#### Work instructions:
Whatever the records contain, reproduce all of them exactly.

(Beginning of Input data)

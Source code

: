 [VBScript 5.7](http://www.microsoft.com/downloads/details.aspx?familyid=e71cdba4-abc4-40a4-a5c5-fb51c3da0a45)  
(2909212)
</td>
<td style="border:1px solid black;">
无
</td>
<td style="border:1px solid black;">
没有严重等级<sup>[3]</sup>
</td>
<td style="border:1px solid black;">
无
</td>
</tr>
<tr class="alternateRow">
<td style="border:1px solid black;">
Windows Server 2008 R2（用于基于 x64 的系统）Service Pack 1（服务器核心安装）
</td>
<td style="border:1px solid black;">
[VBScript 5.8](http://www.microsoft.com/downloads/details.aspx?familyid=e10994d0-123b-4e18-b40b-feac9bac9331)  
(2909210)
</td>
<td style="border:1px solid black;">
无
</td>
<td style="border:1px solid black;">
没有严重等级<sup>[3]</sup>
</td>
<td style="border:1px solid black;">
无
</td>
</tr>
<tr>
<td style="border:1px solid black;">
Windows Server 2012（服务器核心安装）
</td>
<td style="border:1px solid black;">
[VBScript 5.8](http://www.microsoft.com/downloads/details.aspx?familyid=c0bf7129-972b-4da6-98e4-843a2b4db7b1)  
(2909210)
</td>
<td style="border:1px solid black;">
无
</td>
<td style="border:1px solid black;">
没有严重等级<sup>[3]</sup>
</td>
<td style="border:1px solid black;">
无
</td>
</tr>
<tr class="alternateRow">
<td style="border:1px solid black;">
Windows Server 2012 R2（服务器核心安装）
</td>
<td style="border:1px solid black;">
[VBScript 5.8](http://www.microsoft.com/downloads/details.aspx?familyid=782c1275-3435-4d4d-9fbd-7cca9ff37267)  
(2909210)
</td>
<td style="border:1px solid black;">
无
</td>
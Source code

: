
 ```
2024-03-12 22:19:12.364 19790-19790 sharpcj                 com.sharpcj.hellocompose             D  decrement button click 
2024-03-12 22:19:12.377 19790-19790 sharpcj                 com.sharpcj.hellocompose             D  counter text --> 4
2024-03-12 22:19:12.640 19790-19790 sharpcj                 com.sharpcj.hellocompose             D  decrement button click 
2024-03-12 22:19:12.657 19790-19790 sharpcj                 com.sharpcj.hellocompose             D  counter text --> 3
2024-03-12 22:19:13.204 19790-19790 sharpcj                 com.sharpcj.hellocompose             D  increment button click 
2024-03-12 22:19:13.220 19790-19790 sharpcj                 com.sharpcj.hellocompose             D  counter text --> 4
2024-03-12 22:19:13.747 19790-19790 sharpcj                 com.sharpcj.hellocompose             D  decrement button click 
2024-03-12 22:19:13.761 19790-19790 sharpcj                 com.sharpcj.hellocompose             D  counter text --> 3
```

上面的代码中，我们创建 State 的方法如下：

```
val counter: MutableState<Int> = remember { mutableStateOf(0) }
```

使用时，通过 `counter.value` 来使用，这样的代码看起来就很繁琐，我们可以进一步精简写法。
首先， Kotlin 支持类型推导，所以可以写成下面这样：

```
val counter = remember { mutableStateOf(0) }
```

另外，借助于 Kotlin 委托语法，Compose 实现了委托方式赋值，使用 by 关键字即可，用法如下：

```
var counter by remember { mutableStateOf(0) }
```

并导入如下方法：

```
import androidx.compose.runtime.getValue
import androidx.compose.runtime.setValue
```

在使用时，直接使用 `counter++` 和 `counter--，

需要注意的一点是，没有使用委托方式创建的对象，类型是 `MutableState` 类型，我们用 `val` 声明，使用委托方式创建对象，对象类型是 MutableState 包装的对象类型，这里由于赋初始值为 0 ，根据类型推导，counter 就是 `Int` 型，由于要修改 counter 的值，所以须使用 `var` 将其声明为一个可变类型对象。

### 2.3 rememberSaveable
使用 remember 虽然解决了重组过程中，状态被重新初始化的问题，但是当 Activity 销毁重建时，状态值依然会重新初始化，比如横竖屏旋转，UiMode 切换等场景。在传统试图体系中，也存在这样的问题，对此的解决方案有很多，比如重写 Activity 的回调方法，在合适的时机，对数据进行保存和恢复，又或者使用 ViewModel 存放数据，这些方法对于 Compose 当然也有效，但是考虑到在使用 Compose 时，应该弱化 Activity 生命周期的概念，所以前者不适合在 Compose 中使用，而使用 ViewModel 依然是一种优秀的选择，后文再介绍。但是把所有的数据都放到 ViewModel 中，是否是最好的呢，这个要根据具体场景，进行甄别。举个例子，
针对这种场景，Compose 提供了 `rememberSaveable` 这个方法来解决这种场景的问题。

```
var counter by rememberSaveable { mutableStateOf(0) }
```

(End of Input data)

#### Response for this exercise:
Source code

: [VBScript 5.7](http://www.microsoft.com/downloads/details.aspx?familyid=e71cdba4-abc4-40a4-a5c5-fb51c3da0a45)  
(2909212)
</td>
<td style="border:1px solid black;">
无
</td>
<td style="border:1px solid black;">
没有严重等级<sup>[3]</sup>
</td>
<td style="border:1px solid black;">
无
</td>
</tr>
<tr class="alternateRow">
<td style="border:1px solid black;">
Windows Server 2008 R2（用于基于 x64 的系统）Service Pack 1（服务器核心安装）
</td>
<td style="border:1px solid black;">
[VBScript 5.8](http://www.microsoft.com/downloads/details.aspx?familyid=e10994d0-123b-4e18-b40b-feac9bac9331)  
(2909210)
</td>
<td style="border:1px solid black;">
无
</td>
<td style="border:1px solid black;">
没有严重等级<sup>[3]</sup>
</td>
<td style="border:1px solid black;">
无
</td>
</tr>
<tr>
<td style="border:1px solid black;">
Windows Server 2012（服务器核心安装）
</td>
<td style="border:1px solid black;">
[VBScript 5.8](http://www.microsoft.com/downloads/details.aspx?familyid=c0bf7129-972b-4da6-98e4-843a2b4db7b1)  
(2909210)
</td>
<td style="border:1px solid black;">
无
</td>
<td style="border:1px solid black;">
没有严重等级<sup>[3]</sup>
</td>
<td style="border:1px solid black;">
无
</td>
</tr>
<tr class="alternateRow">
<td style="border:1px solid black;">
Windows Server 2012 R2（服务器核心安装）
</td>
<td style="border:1px solid black;">
[VBScript 5.8](http://www.microsoft.com/downloads/details.aspx?familyid=782c1275-3435-4d4d-9fbd-7cca9ff37267)  
(2909210)
</td>
<td style="border:1px solid black;">
无
</td>
Source code

:
 ```
2024-03-12 22:19:12.364 19790-19790 sharpcj                 com.sharpcj.hellocompose             D  decrement button click 
2024-03-12 22:19:12.377 19790-19790 sharpcj                 com.sharpcj.hellocompose             D  counter text --> 4
2024-03-12 22:19:12.640 19790-19790 sharpcj                 com.sharpcj.hellocompose             D  decrement button click 
2024-03-12 22:19:12.657 19790-19790 sharpcj                 com.sharpcj.hellocompose             D  counter text --> 3
2024-03-12 22:19:13.204 19790-19790 sharpcj                 com.sharpcj.hellocompose             D  increment button click 
2024-03-12 22:19:13.220 19790-19790 sharpcj                 com.sharpcj.hellocompose             D  counter text --> 4
2024-03-12 22:19:13.747 19790-19790 sharpcj                 com.sharpcj.hellocompose             D  decrement button click 
2024-03-12 22:19:13.761 19790-19790 sharpcj                 com.sharpcj.hellocompose             D  counter text --> 3
```

上面的代码中，我们创建 State 的方法如下：

```
val counter: MutableState<Int> = remember { mutableStateOf(0) }
```

使用时，通过 `counter.value` 来使用，这样的代码看起来就很繁琐，我们可以进一步精简写法。
首先， Kotlin 支持类型推导，所以可以写成下面这样：

```
val counter = remember { mutableStateOf(0) }
```

另外，借助于 Kotlin 委托语法，Compose 实现了委托方式赋值，使用 by 关键字即可，用法如下：

```
var counter by remember { mutableStateOf(0) }
```

并导入如下方法：

```
import androidx.compose.runtime.getValue
import androidx.compose.runtime.setValue
```

在使用时，直接使用 `counter++` 和 `counter--，

需要注意的一点是，没有使用委托方式创建的对象，类型是 `MutableState` 类型，我们用 `val` 声明，使用委托方式创建对象，对象类型是 MutableState 包装的对象类型，这里由于赋初始值为 0 ，根据类型推导，counter 就是 `Int` 型，由于要修改 counter 的值，所以须使用 `var` 将其声明为一个可变类型对象。

### 2.3 rememberSaveable
使用 remember 虽然解决了重组过程中，状态被重新初始化的问题，但是当 Activity 销毁重建时，状态值依然会重新初始化，比如横竖屏旋转，UiMode 切换等场景。在传统试图体系中，也存在这样的问题，对此的解决方案有很多，比如重写 Activity 的回调方法，在合适的时机，对数据进行保存和恢复，又或者使用 ViewModel 存放数据，这些方法对于 Compose 当然也有效，但是考虑到在使用 Compose 时，应该弱化 Activity 生命周期的概念，所以前者不适合在 Compose 中使用，而使用 ViewModel 依然是一种优秀的选择，后文再介绍。但是把所有的数据都放到 ViewModel 中，是否是最好的呢，这个要根据具体场景，进行甄别。举个例子，
针对这种场景，Compose 提供了 `rememberSaveable` 这个方法来解决这种场景的问题。

```
var counter by rememberSaveable { mutableStateOf(0) }
```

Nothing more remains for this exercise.